Overington thinks so: “The conversation [with candidates] is often about money,” he rues. “Usually they don’t have any experience but they’re an agency chef and what I’m offering, the chance to learn, means nothing. They think, ‘I’m 20, earning £35,000 a year, why bother?’. It’s the hours, too. If you can work a day shift, why would you do five 14-hour days with me? It’s a hard sell, unless you really want to be a chef and are willing to work your arse off.”

There is no concrete data on how quickly the agency sector is growing but, anecdotally, everyone that Restaurant has spoken to – chefs, owners, agencies – agrees that it is. And the reason is obvious: the demand for chefs massively outstrips supply. Earlier this year, a KPMG report for the British Hospitality Association, Labour Migration In The Hospitality Sector, showed that job postings for the sector increased by 60% each month in the two years to December 2016. This puts chefs in a very powerful position and, increasingly, they know it.

A vicious cycle

Restaurants are desperate for staff. They are often forced to fill crucial positions temporarily, and they will pay a premium for relief cover. Consequently, chefs can earn far better money (up to £18 per hour for head chefs) doing permanent agency work, rather than taking full-time positions. It is a vicious cycle. More chefs are doing agency work. Fewer are taking permanent jobs. And so a growing number of owners are reliant on agency staff.

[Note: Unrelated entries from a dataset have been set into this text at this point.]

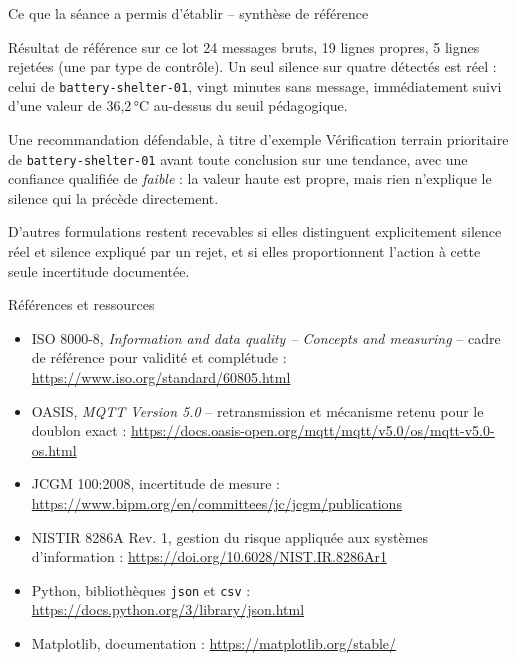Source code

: \documentclass[aspectratio=169]{beamer}
\begin{document}
\begin{frame}{Ce que la séance a permis d'établir -- synthèse de référence}
  \small
  \begin{block}{Résultat de référence sur ce lot}
    24 messages bruts, 19 lignes propres, 5 lignes rejetées (une par type de contrôle). Un seul silence sur quatre détectés est réel : celui de \texttt{battery-shelter-01}, vingt minutes sans message, immédiatement suivi d'une valeur de 36,2\,°C au-dessus du seuil pédagogique.
  \end{block}
  \begin{block}{Une recommandation défendable, à titre d'exemple}
    Vérification terrain prioritaire de \texttt{battery-shelter-01} avant toute conclusion sur une tendance, avec une confiance qualifiée de \emph{faible} : la valeur haute est propre, mais rien n'explique le silence qui la précède directement.
  \end{block}
  \normalsize
  \alert{D'autres formulations restent recevables si elles distinguent explicitement silence réel et silence expliqué par un rejet, et si elles proportionnent l'action à cette seule incertitude documentée.}
\end{frame}

\begin{frame}{Références et ressources}
  \tiny
  \begin{itemize}
    \item ISO 8000-8, \emph{Information and data quality -- Concepts and measuring} -- cadre de référence pour validité et complétude : \url{https://www.iso.org/standard/60805.html}
    \item OASIS, \emph{MQTT Version 5.0} -- retransmission et mécanisme retenu pour le doublon exact : \url{https://docs.oasis-open.org/mqtt/mqtt/v5.0/os/mqtt-v5.0-os.html}
    \item JCGM 100:2008, incertitude de mesure : \url{https://www.bipm.org/en/committees/jc/jcgm/publications}
    \item NISTIR 8286A Rev. 1, gestion du risque appliquée aux systèmes d'information : \url{https://doi.org/10.6028/NIST.IR.8286Ar1}
    \item Python, bibliothèques \texttt{json} et \texttt{csv} : \url{https://docs.python.org/3/library/json.html}
    \item Matplotlib, documentation : \url{https://matplotlib.org/stable/}
  \end{itemize}
\end{frame}
\end{document}
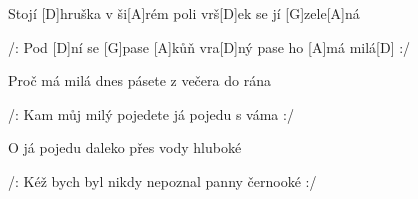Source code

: 
Stojí [D]hruška v ši[A]rém poli
vrš[D]ek se jí [G]zele[A]ná

/: Pod [D]ní se [G]pase [A]kůň vra[D]ný
pase ho [A]má milá[D] :/

Proč má milá dnes pásete
z večera do rána

/: Kam můj milý pojedete
já pojedu s váma :/

O já pojedu daleko
přes vody hluboké

/: Kéž bych byl nikdy nepoznal
panny černooké :/

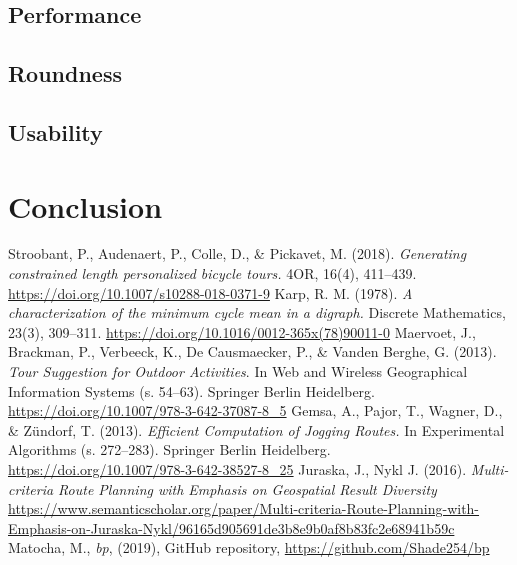 \documentclass{ctuthesis}
\begin{document}
\section{Performance}
\section{Roundness}
\section{Usability}



\chapter{Conclusion}

\begin{thebibliography}{1}
	Stroobant, P., Audenaert, P., Colle, D., \& Pickavet, M. (2018). \emph{Generating constrained length personalized bicycle tours.} 4OR, 16(4), 411–439. \url{https://doi.org/10.1007/s10288-018-0371-9} 
	Karp, R. M. (1978). \emph{A characterization of the minimum cycle mean in a digraph.} Discrete Mathematics, 23(3), 309–311. \url{https://doi.org/10.1016/0012-365x(78)90011-0} 
	Maervoet, J., Brackman, P., Verbeeck, K., De Causmaecker, P., \& Vanden Berghe, G. (2013). \emph{Tour Suggestion for Outdoor Activities}. In Web and Wireless Geographical Information Systems (s. 54–63). Springer Berlin Heidelberg. \url{https://doi.org/10.1007/978-3-642-37087-8_5} 
	Gemsa, A., Pajor, T., Wagner, D., \& Zündorf, T. (2013). \emph{Efficient Computation of Jogging Routes.} In Experimental Algorithms (s. 272–283). Springer Berlin Heidelberg. \url{https://doi.org/10.1007/978-3-642-38527-8_25} 
	 Juraska, J., Nykl J. (2016). \emph{Multi-criteria Route Planning with Emphasis on Geospatial Result Diversity} \url{https://www.semanticscholar.org/paper/Multi-criteria-Route-Planning-with-Emphasis-on-Juraska-Nykl/96165d905691de3b8e9b0af8b83fc2e68941b59c}
	 Matocha, M., \emph{bp}, (2019), GitHub repository, \url{https://github.com/Shade254/bp}
\end{thebibliography}
\end{document}
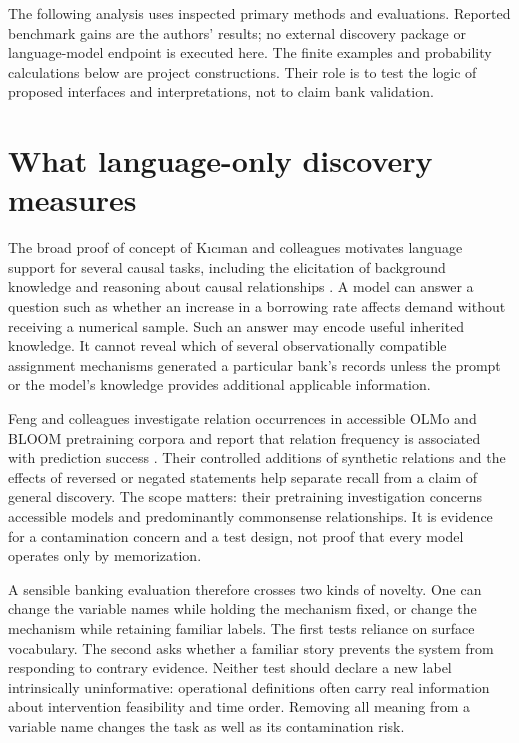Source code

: The following analysis uses inspected primary methods and evaluations. Reported
benchmark gains are the authors' results; no external discovery package or
language-model endpoint is executed here. The finite examples and probability
calculations below are project constructions. Their role is to test the logic
of proposed interfaces and interpretations, not to claim bank validation.

\section{What language-only discovery measures}

The broad proof of concept of K{\i}c{\i}man and colleagues motivates language
support for several causal tasks, including the elicitation of background
knowledge and reasoning about causal relationships
\cite{v12_la_2305_00050}. A model can answer a question such as whether an
increase in a borrowing rate affects demand without receiving a numerical
sample. Such an answer may encode useful inherited knowledge. It cannot reveal
which of several observationally compatible assignment mechanisms generated a
particular bank's records unless the prompt or the model's knowledge provides
additional applicable information.

Feng and colleagues investigate relation occurrences in accessible OLMo and
BLOOM pretraining corpora and report that relation frequency is associated with
prediction success \cite{v12_la_2407_19638}. Their controlled additions of
synthetic relations and the effects of reversed or negated statements help
separate recall from a claim of general discovery. The scope matters: their
pretraining investigation concerns accessible models and predominantly
commonsense relationships. It is evidence for a contamination concern and a
test design, not proof that every model operates only by memorization.

A sensible banking evaluation therefore crosses two kinds of novelty. One can
change the variable names while holding the mechanism fixed, or change the
mechanism while retaining familiar labels. The first tests reliance on
surface vocabulary. The second asks whether a familiar story prevents the
system from responding to contrary evidence. Neither test should declare a
new label intrinsically uninformative: operational definitions often carry
real information about intervention feasibility and time order. Removing all
meaning from a variable name changes the task as well as its contamination risk.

Now head chef at Cumbria’s ambitious Cottage In The Wood, Rich Collingwood did agency work for six months in 2016 before taking the role. “Some agencies that were recruitment-led are now focused on providing relief cover,” he says. “It’s more lucrative. Their permanent recruitment is on the back burner. It’s funny. At 23, I was doing 100 hours a week earning £13,000. The industry almost took advantage of young people. Now it’s coming full circle.”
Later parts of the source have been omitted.